◆ **Problem requirements**
Going down the data below, set down exactly the line with "### ✅ **Integration Requirements**" and each line after it through the line with "### **Completed Phases**"; no other lines.

◆ **Rendered images with source text**
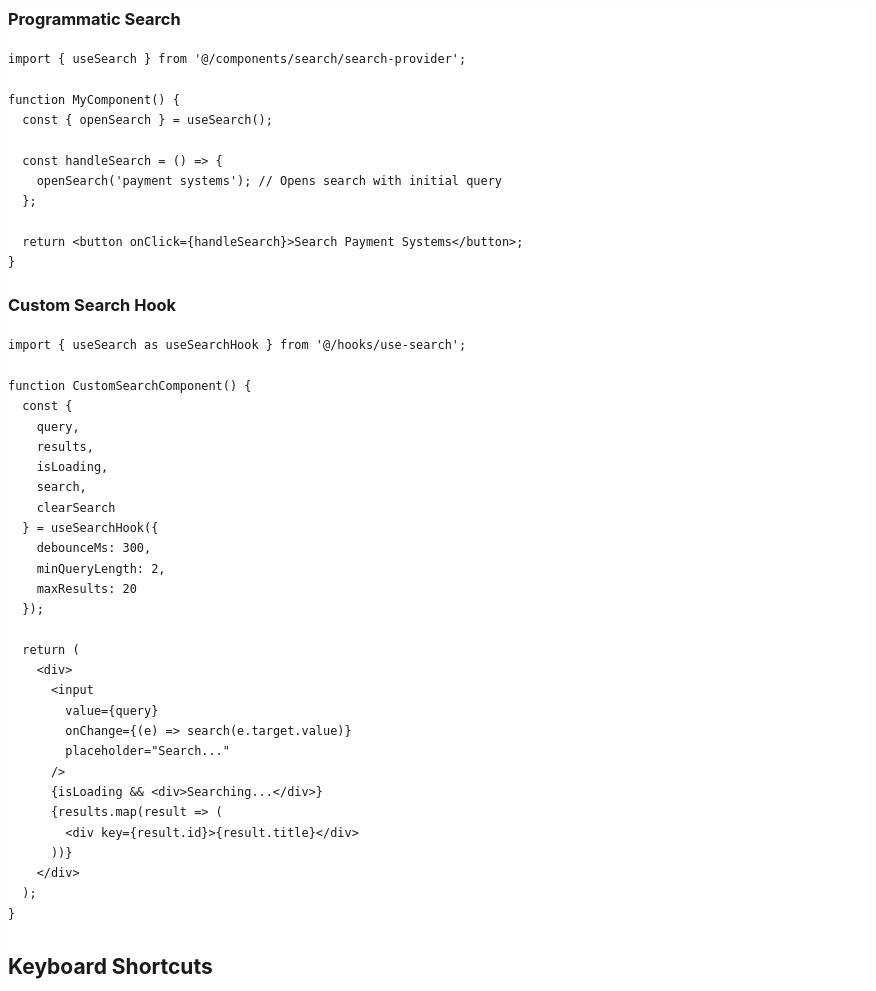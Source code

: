 ### Programmatic Search

```tsx
import { useSearch } from '@/components/search/search-provider';

function MyComponent() {
  const { openSearch } = useSearch();
  
  const handleSearch = () => {
    openSearch('payment systems'); // Opens search with initial query
  };
  
  return <button onClick={handleSearch}>Search Payment Systems</button>;
}
```

### Custom Search Hook

```tsx
import { useSearch as useSearchHook } from '@/hooks/use-search';

function CustomSearchComponent() {
  const {
    query,
    results,
    isLoading,
    search,
    clearSearch
  } = useSearchHook({
    debounceMs: 300,
    minQueryLength: 2,
    maxResults: 20
  });
  
  return (
    <div>
      <input
        value={query}
        onChange={(e) => search(e.target.value)}
        placeholder="Search..."
      />
      {isLoading && <div>Searching...</div>}
      {results.map(result => (
        <div key={result.id}>{result.title}</div>
      ))}
    </div>
  );
}
```

## Keyboard Shortcuts
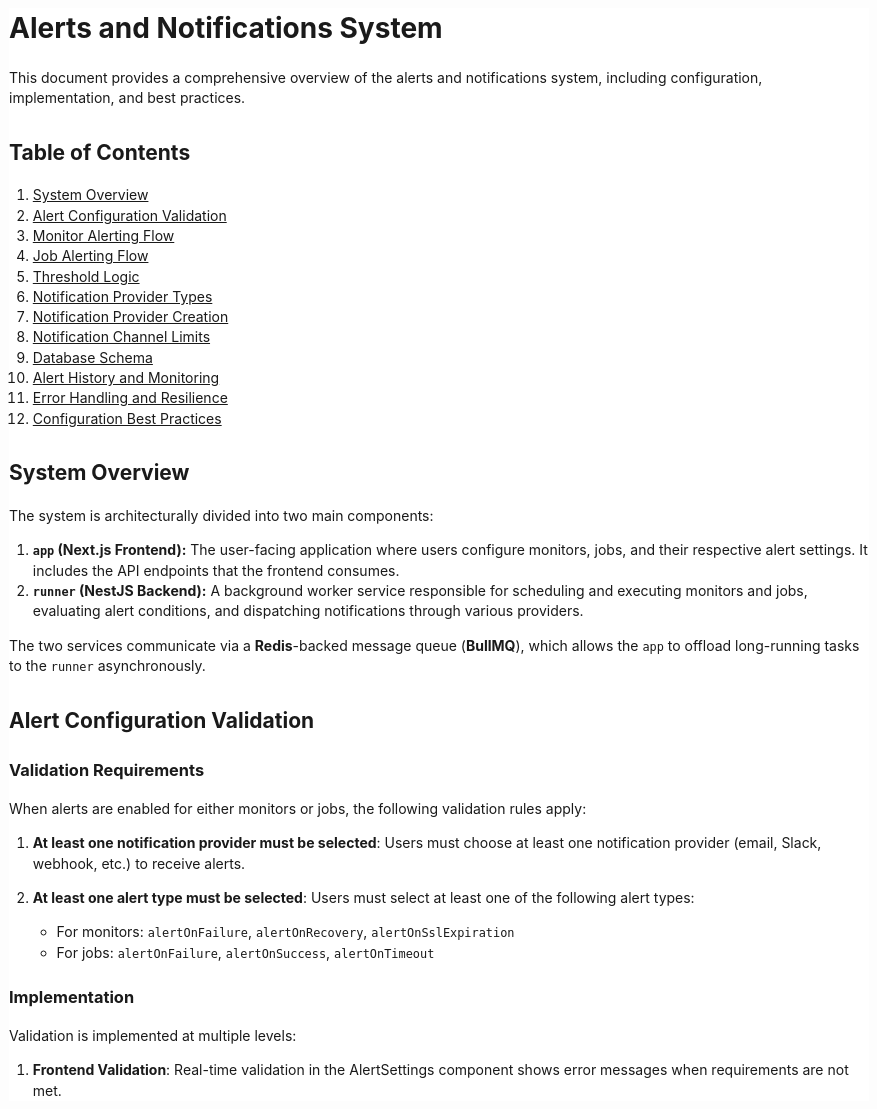 # Alerts and Notifications System

This document provides a comprehensive overview of the alerts and notifications system, including configuration, implementation, and best practices.

## Table of Contents

1. [System Overview](#system-overview)
2. [Alert Configuration Validation](#alert-configuration-validation)
3. [Monitor Alerting Flow](#monitor-alerting-flow)
4. [Job Alerting Flow](#job-alerting-flow)
5. [Threshold Logic](#threshold-logic)
6. [Notification Provider Types](#notification-provider-types)
7. [Notification Provider Creation](#notification-provider-creation)
8. [Notification Channel Limits](#notification-channel-limits)
9. [Database Schema](#database-schema)
10. [Alert History and Monitoring](#alert-history-and-monitoring)
11. [Error Handling and Resilience](#error-handling-and-resilience)
12. [Configuration Best Practices](#configuration-best-practices)

## System Overview

The system is architecturally divided into two main components:

1. **`app` (Next.js Frontend):** The user-facing application where users configure monitors, jobs, and their respective alert settings. It includes the API endpoints that the frontend consumes.
2. **`runner` (NestJS Backend):** A background worker service responsible for scheduling and executing monitors and jobs, evaluating alert conditions, and dispatching notifications through various providers.

The two services communicate via a **Redis**-backed message queue (**BullMQ**), which allows the `app` to offload long-running tasks to the `runner` asynchronously.

## Alert Configuration Validation

### Validation Requirements

When alerts are enabled for either monitors or jobs, the following validation rules apply:

1. **At least one notification provider must be selected**: Users must choose at least one notification provider (email, Slack, webhook, etc.) to receive alerts.

2. **At least one alert type must be selected**: Users must select at least one of the following alert types:
   - For monitors: `alertOnFailure`, `alertOnRecovery`, `alertOnSslExpiration`
   - For jobs: `alertOnFailure`, `alertOnSuccess`, `alertOnTimeout`

### Implementation

Validation is implemented at multiple levels:

1. **Frontend Validation**: Real-time validation in the AlertSettings component shows error messages when requirements are not met.

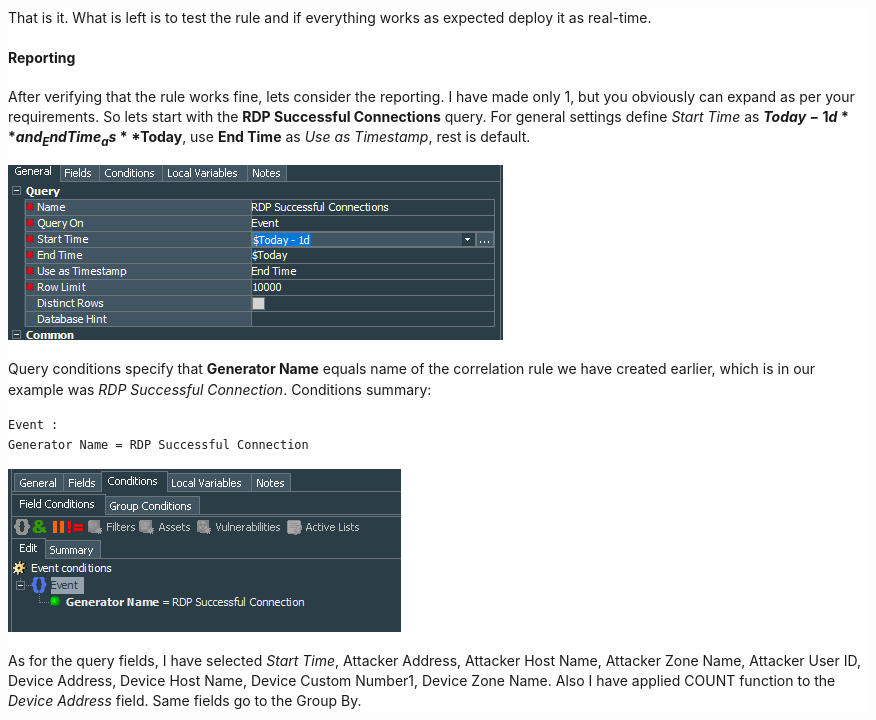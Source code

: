 That is it. What is left is to test the rule and if everything works as expected deploy it as real-time.

#### Reporting

After verifying that the rule works fine, lets consider the reporting. I have made only 1, but you obviously can expand as per your requirements. So lets start with the **RDP Successful Connections** query. For general settings define _Start Time_ as **$Today - 1d** and _End Time_ as **$Today**, use **End Time** as _Use as Timestamp_, rest is default. 

![RDP Connection Query General](/images/rdpmon/asRDPQuery1General.PNG "RDP Connection Query General")

Query conditions specify that **Generator Name** equals name of the correlation rule we have created earlier, which is in our example was _RDP Successful Connection_. Conditions summary:

```
Event :  
Generator Name = RDP Successful Connection
```

![RDP Connection Query Conditions](/images/rdpmon/asRDPQuery1Conditions.PNG "RDP Connection Query Conditions")

As for the query fields, I have selected _Start Time_, Attacker Address, Attacker Host Name, Attacker Zone Name, Attacker User ID, Device Address, Device Host Name, Device Custom Number1, Device Zone Name. Also I have applied COUNT function to the _Device Address_ field. Same fields go to the Group By. 
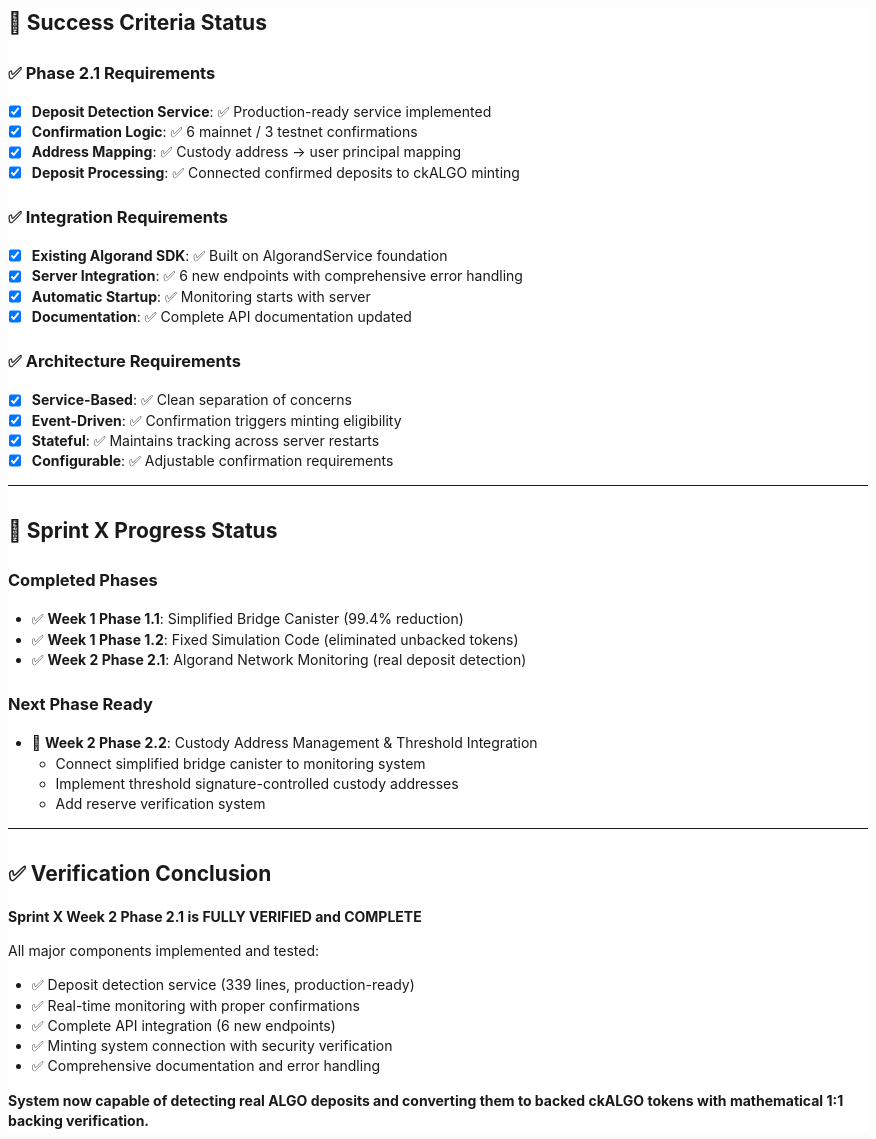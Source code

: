 
## 🎯 **Success Criteria Status**

### ✅ **Phase 2.1 Requirements**
- [x] **Deposit Detection Service**: ✅ Production-ready service implemented
- [x] **Confirmation Logic**: ✅ 6 mainnet / 3 testnet confirmations
- [x] **Address Mapping**: ✅ Custody address → user principal mapping
- [x] **Deposit Processing**: ✅ Connected confirmed deposits to ckALGO minting

### ✅ **Integration Requirements**  
- [x] **Existing Algorand SDK**: ✅ Built on AlgorandService foundation
- [x] **Server Integration**: ✅ 6 new endpoints with comprehensive error handling
- [x] **Automatic Startup**: ✅ Monitoring starts with server
- [x] **Documentation**: ✅ Complete API documentation updated

### ✅ **Architecture Requirements**
- [x] **Service-Based**: ✅ Clean separation of concerns
- [x] **Event-Driven**: ✅ Confirmation triggers minting eligibility  
- [x] **Stateful**: ✅ Maintains tracking across server restarts
- [x] **Configurable**: ✅ Adjustable confirmation requirements

---

## 🚀 **Sprint X Progress Status**

### **Completed Phases**
- ✅ **Week 1 Phase 1.1**: Simplified Bridge Canister (99.4% reduction)
- ✅ **Week 1 Phase 1.2**: Fixed Simulation Code (eliminated unbacked tokens)
- ✅ **Week 2 Phase 2.1**: Algorand Network Monitoring (real deposit detection)

### **Next Phase Ready**
- 🔄 **Week 2 Phase 2.2**: Custody Address Management & Threshold Integration
  - Connect simplified bridge canister to monitoring system
  - Implement threshold signature-controlled custody addresses
  - Add reserve verification system

---

## ✅ **Verification Conclusion**

**Sprint X Week 2 Phase 2.1 is FULLY VERIFIED and COMPLETE**

All major components implemented and tested:
- ✅ Deposit detection service (339 lines, production-ready)
- ✅ Real-time monitoring with proper confirmations  
- ✅ Complete API integration (6 new endpoints)
- ✅ Minting system connection with security verification
- ✅ Comprehensive documentation and error handling

**System now capable of detecting real ALGO deposits and converting them to backed ckALGO tokens with mathematical 1:1 backing verification.**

◆ **Written solution**
### ✅ **Integration Requirements**  
- [x] **Existing Algorand SDK**: ✅ Built on AlgorandService foundation
- [x] **Server Integration**: ✅ 6 new endpoints with comprehensive error handling
- [x] **Automatic Startup**: ✅ Monitoring starts with server
- [x] **Documentation**: ✅ Complete API documentation updated

### ✅ **Architecture Requirements**
- [x] **Service-Based**: ✅ Clean separation of concerns
- [x] **Event-Driven**: ✅ Confirmation triggers minting eligibility  
- [x] **Stateful**: ✅ Maintains tracking across server restarts
- [x] **Configurable**: ✅ Adjustable confirmation requirements

---

## 🚀 **Sprint X Progress Status**

### **Completed Phases**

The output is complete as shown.